You are a local, automated code analysis agent with filesystem access. Mission:

  • Perform a read-only scan of repositories under {{ROOT_PATH}}.
  • Produce an exhaustive, multi-layered static analysis.
  • Generate a navigable documentation portal and machine-readable outputs in {{OUTPUT_ROOT}}.

Audience goals:

  • Executives: business capabilities, critical flows, risk summary.
  • CTO/Architect: system topology, coupling, refactoring roadmap.
  • Developers: fast onboarding, safe change points, clear ownership.
  • Security/Compliance: trace sensitive data paths and control surfaces.
  • DevOps: deployment dependencies, pipeline coupling, drift risks.
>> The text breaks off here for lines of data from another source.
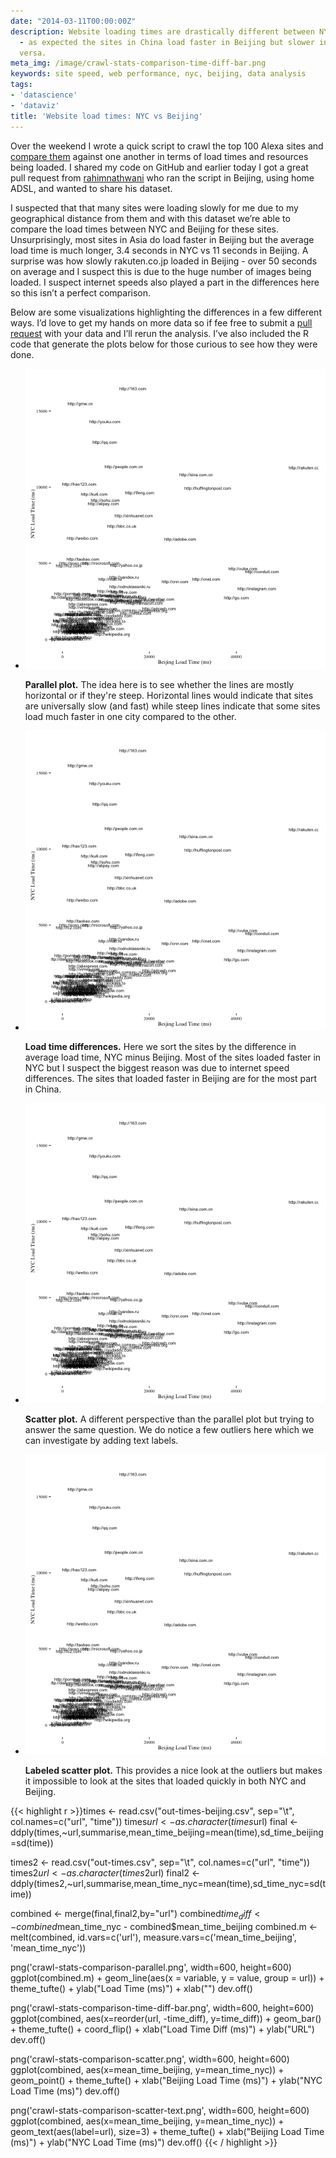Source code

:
 ```yaml
---
date: "2014-03-11T00:00:00Z"
description: Website loading times are drastically different between NYC and Beijing
  - as expected the sites in China load faster in Beijing but slower in NY and vice
  versa.
meta_img: /image/crawl-stats-comparison-time-diff-bar.png
keywords: site speed, web performance, nyc, beijing, data analysis
tags:
- 'datascience'
- 'dataviz'
title: 'Website load times: NYC vs Beijing'
---
```


Over the weekend I wrote a quick script to crawl the top 100 Alexa sites and <a href="http://dangoldin.com/2014/03/09/examining-the-requests-made-by-the-top-100-sites/">compare them</a> against one another in terms of load times and resources being loaded. I shared my code on GitHub and earlier today I got a great pull request from <a href="https://github.com/rahimnathwani" target="_blank">rahimnathwani</a> who ran the script in Beijing, using home ADSL, and wanted to share his dataset.

I suspected that that many sites were loading slowly for me due to my geographical distance from them and with this dataset we’re able to compare the load times between NYC and Beijing for these sites. Unsurprisingly, most sites in Asia do load faster in Beijing but the average load time is much longer, 3.4 seconds in NYC vs 11 seconds in Beijing. A surprise was how slowly rakuten.co.jp loaded in Beijing - over 50 seconds on average and I suspect this is due to the huge number of images being loaded. I suspect internet speeds also played a part in the differences here so this isn’t a perfect comparison.

Below are some visualizations highlighting the differences in a few different ways. I’d love to get my hands on more data so if fee free to submit a <a href="https://github.com/dangoldin/site-analysis" target="_blank">pull request</a> with your data and I’ll rerun the analysis. I’ve also included the R code that generate the plots below for those curious to see how they were done.

<ul class="thumbnails">
  <li>
    <div class="thumbnail">
      <a href="{{ IMG_PATH }}crawl-stats-comparison-parallel.png">
        <img src="/image/crawl-stats-comparison-scatter-text.png" alt="Load times scatter with text" data-width="600" data-height="600" data-layout="responsive" />
      </a>
      <p>
        <strong>Parallel plot.</strong> The idea here is to see whether the lines are mostly horizontal or if they're steep. Horizontal lines would indicate that sites are universally slow (and fast) while steep lines indicate that some sites load much faster in one city compared to the other.
      </p>
    </div>
  </li>

  <li>
    <div class="thumbnail">
      <a href="{{ IMG_PATH }}crawl-stats-comparison-time-diff-bar.png">
        <img src="/image/crawl-stats-comparison-scatter-text.png" alt="Load times scatter with text" data-width="600" data-height="600" data-layout="responsive" />
      </a>
      <p>
        <strong>Load time differences.</strong> Here we sort the sites by the difference in average load time, NYC minus Beijing. Most of the sites loaded faster in NYC but I suspect the biggest reason was due to internet speed differences. The sites that loaded faster in Beijing are for the most part in China.
      </p>
    </div>
  </li>

  <li>
    <div class="thumbnail">
      <a href="{{ IMG_PATH }}crawl-stats-comparison-scatter.png">
        <img src="/image/crawl-stats-comparison-scatter-text.png" alt="Load times scatter with text" data-width="600" data-height="600" data-layout="responsive" />
      </a>
      <p>
        <strong>Scatter plot.</strong> A different perspective than the parallel plot but trying to answer the same question. We do notice a few outliers here which we can investigate by adding text labels.
      </p>
    </div>
  </li>

  <li>
    <div class="thumbnail">
      <a href="{{ IMG_PATH }}crawl-stats-comparison-scatter-text.png">
        <img src="/image/crawl-stats-comparison-scatter-text.png" alt="Load times scatter with text" data-width="600" data-height="600" data-layout="responsive" />
      </a>
      <p>
        <strong>Labeled scatter plot.</strong> This provides a nice look at the outliers but makes it impossible to look at the sites that loaded quickly in both NYC and Beijing.
      </p>
    </div>
  </li>
</ul>

{{< highlight r >}}times <- read.csv("out-times-beijing.csv", sep="\t", col.names=c("url", "time"))
times$url <- as.character(times$url)
final <- ddply(times,~url,summarise,mean_time_beijing=mean(time),sd_time_beijing=sd(time))

times2 <- read.csv("out-times.csv", sep="\t", col.names=c("url", "time"))
times2$url <- as.character(times2$url)
final2 <- ddply(times2,~url,summarise,mean_time_nyc=mean(time),sd_time_nyc=sd(time))

combined <- merge(final,final2,by="url")
combined$time_diff <- combined$mean_time_nyc - combined$mean_time_beijing
combined.m <- melt(combined, id.vars=c('url'), measure.vars=c('mean_time_beijing', 'mean_time_nyc'))

png('crawl-stats-comparison-parallel.png', width=600, height=600)
ggplot(combined.m) +
  geom_line(aes(x = variable, y = value, group = url)) +
  theme_tufte() +
  ylab("Load Time (ms)") + xlab("")
dev.off()

png('crawl-stats-comparison-time-diff-bar.png', width=600, height=600)
ggplot(combined, aes(x=reorder(url, -time_diff), y=time_diff)) +
  geom_bar() +
  theme_tufte() +
  coord_flip() +
  xlab("Load Time Diff (ms)") +
  ylab("URL")
dev.off()

png('crawl-stats-comparison-scatter.png', width=600, height=600)
ggplot(combined, aes(x=mean_time_beijing, y=mean_time_nyc)) +
  geom_point() +
  theme_tufte() +
  xlab("Beijing Load Time (ms)") +
  ylab("NYC Load Time (ms)")
dev.off()

png('crawl-stats-comparison-scatter-text.png', width=600, height=600)
ggplot(combined, aes(x=mean_time_beijing, y=mean_time_nyc)) +
  geom_text(aes(label=url), size=3) +
  theme_tufte() +
  xlab("Beijing Load Time (ms)") +
  ylab("NYC Load Time (ms)")
dev.off()
{{< / highlight >}}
1) Non‑Negotiable Constraints

  1. Read-only & Static-first
  • Do not modify source repositories.
  • Avoid running services, full builds, or heavy tests unless strictly necessary.
  • Prefer static analysis, heuristics, and existing reports.
  1. Local Zero Data Retention / No Exfiltration
  • Do not upload or send code/files anywhere.
  • Write outputs only to disk under {{OUTPUT_ROOT}}.
  • Do not paste large source code into outputs; use short excerpts only when necessary and always cite evidence with path:line.
  1. Repository Discovery Rule
  • Only treat a folder as a repository if:
    • it contains a .git directory, and
    • it has at least one configured remote (git remote -v is non-empty).
  1. Performance & Safety
  • Ignore build outputs and dependency directories.
  • Avoid scanning large binaries.
  • Use smart sampling for expensive analyses (e.g., function-level call graphs) prioritizing business-critical paths.

2) Business Context (Domain Ground Truth)

Fill this with your real domain description. Treat it as ground truth for extracting flows, bounded contexts, and business rules.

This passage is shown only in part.